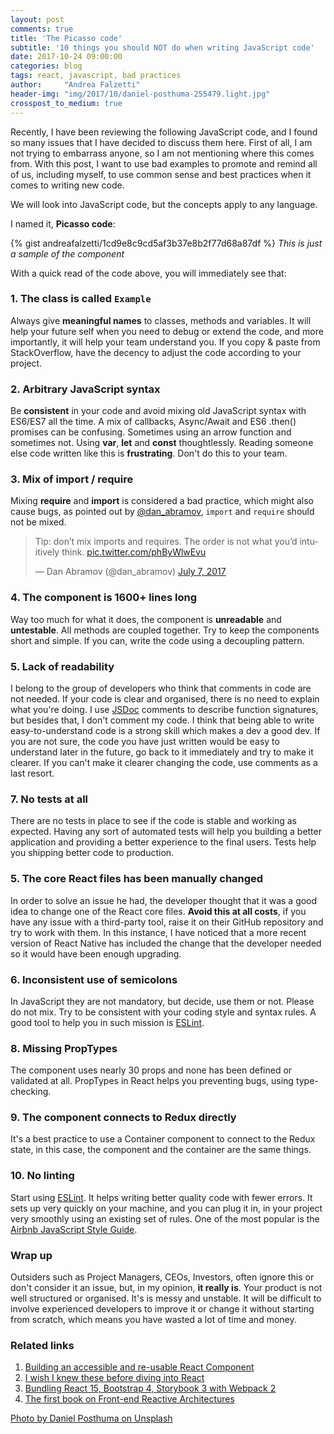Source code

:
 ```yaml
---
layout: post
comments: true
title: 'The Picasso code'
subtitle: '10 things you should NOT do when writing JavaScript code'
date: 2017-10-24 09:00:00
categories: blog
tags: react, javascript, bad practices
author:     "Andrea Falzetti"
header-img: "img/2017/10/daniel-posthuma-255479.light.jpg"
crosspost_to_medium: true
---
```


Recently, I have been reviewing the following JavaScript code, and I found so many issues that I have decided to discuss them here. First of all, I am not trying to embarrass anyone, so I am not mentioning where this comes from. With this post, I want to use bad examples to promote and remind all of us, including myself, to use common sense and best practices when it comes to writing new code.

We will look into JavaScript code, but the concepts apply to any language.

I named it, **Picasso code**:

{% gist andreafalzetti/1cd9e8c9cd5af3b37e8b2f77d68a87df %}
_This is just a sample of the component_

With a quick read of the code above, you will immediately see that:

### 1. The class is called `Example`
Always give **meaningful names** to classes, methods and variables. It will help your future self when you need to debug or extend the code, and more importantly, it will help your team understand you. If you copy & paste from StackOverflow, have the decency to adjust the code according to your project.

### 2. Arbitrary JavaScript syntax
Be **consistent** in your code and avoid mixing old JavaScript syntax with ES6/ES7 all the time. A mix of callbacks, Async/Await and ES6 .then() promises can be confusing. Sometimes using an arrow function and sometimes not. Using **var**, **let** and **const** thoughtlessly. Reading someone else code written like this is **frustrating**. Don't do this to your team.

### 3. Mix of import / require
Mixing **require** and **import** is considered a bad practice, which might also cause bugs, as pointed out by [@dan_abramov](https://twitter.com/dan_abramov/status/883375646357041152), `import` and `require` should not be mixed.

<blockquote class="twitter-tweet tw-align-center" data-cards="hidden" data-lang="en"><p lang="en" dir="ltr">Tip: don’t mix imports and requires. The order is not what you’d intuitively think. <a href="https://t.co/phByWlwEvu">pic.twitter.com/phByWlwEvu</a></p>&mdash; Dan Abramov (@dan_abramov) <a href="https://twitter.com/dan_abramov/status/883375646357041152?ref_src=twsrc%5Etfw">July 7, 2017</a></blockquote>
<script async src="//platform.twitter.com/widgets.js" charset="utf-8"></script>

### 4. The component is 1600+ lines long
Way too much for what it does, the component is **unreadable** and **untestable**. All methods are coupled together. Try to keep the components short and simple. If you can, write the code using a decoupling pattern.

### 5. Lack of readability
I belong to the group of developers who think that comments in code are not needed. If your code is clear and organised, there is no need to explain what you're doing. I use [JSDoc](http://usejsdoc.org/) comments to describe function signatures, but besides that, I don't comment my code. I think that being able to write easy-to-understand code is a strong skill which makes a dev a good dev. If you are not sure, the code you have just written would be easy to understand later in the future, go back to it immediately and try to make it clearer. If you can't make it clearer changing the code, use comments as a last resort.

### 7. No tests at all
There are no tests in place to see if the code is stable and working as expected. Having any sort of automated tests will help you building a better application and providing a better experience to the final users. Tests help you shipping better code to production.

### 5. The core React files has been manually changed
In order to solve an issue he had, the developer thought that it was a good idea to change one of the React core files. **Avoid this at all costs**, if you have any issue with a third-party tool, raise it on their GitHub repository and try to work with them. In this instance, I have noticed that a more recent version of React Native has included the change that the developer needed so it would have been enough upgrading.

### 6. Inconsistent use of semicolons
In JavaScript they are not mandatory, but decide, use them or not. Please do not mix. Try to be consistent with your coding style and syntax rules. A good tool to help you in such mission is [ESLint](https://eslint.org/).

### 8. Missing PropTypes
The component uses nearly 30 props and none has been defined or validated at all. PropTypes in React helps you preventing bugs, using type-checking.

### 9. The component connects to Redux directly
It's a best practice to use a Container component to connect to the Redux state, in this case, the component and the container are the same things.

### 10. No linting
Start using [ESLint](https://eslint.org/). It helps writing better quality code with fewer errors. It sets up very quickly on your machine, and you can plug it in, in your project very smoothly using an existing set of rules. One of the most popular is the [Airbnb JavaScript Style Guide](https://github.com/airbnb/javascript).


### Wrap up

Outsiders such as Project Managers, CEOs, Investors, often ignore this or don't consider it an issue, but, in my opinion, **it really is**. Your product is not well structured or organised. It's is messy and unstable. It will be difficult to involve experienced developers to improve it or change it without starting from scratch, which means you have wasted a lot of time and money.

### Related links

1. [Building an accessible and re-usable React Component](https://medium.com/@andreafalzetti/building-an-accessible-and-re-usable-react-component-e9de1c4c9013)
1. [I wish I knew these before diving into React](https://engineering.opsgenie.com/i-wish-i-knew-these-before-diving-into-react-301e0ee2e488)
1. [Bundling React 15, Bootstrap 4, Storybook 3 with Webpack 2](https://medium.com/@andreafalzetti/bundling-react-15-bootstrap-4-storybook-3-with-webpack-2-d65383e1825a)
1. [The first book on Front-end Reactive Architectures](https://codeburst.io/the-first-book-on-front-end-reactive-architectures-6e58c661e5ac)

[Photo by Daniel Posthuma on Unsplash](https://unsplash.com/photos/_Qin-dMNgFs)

============================================================

WORK TO COMPLETE:
Leave out every line above except those from the line with "### 3. Mix of import / require" up to and including the line with "### 5. The core", and copy those exactly.

RESULT OF THIS TASK:
### 3. Mix of import / require
Mixing **require** and **import** is considered a bad practice, which might also cause bugs, as pointed out by [@dan_abramov](https://twitter.com/dan_abramov/status/883375646357041152), `import` and `require` should not be mixed.

<blockquote class="twitter-tweet tw-align-center" data-cards="hidden" data-lang="en"><p lang="en" dir="ltr">Tip: don’t mix imports and requires. The order is not what you’d intuitively think. <a href="https://t.co/phByWlwEvu">pic.twitter.com/phByWlwEvu</a></p>&mdash; Dan Abramov (@dan_abramov) <a href="https://twitter.com/dan_abramov/status/883375646357041152?ref_src=twsrc%5Etfw">July 7, 2017</a></blockquote>
<script async src="//platform.twitter.com/widgets.js" charset="utf-8"></script>

### 4. The component is 1600+ lines long
Way too much for what it does, the component is **unreadable** and **untestable**. All methods are coupled together. Try to keep the components short and simple. If you can, write the code using a decoupling pattern.

### 5. Lack of readability
I belong to the group of developers who think that comments in code are not needed. If your code is clear and organised, there is no need to explain what you're doing. I use [JSDoc](http://usejsdoc.org/) comments to describe function signatures, but besides that, I don't comment my code. I think that being able to write easy-to-understand code is a strong skill which makes a dev a good dev. If you are not sure, the code you have just written would be easy to understand later in the future, go back to it immediately and try to make it clearer. If you can't make it clearer changing the code, use comments as a last resort.

### 7. No tests at all
There are no tests in place to see if the code is stable and working as expected. Having any sort of automated tests will help you building a better application and providing a better experience to the final users. Tests help you shipping better code to production.

### 5. The core React files has been manually changed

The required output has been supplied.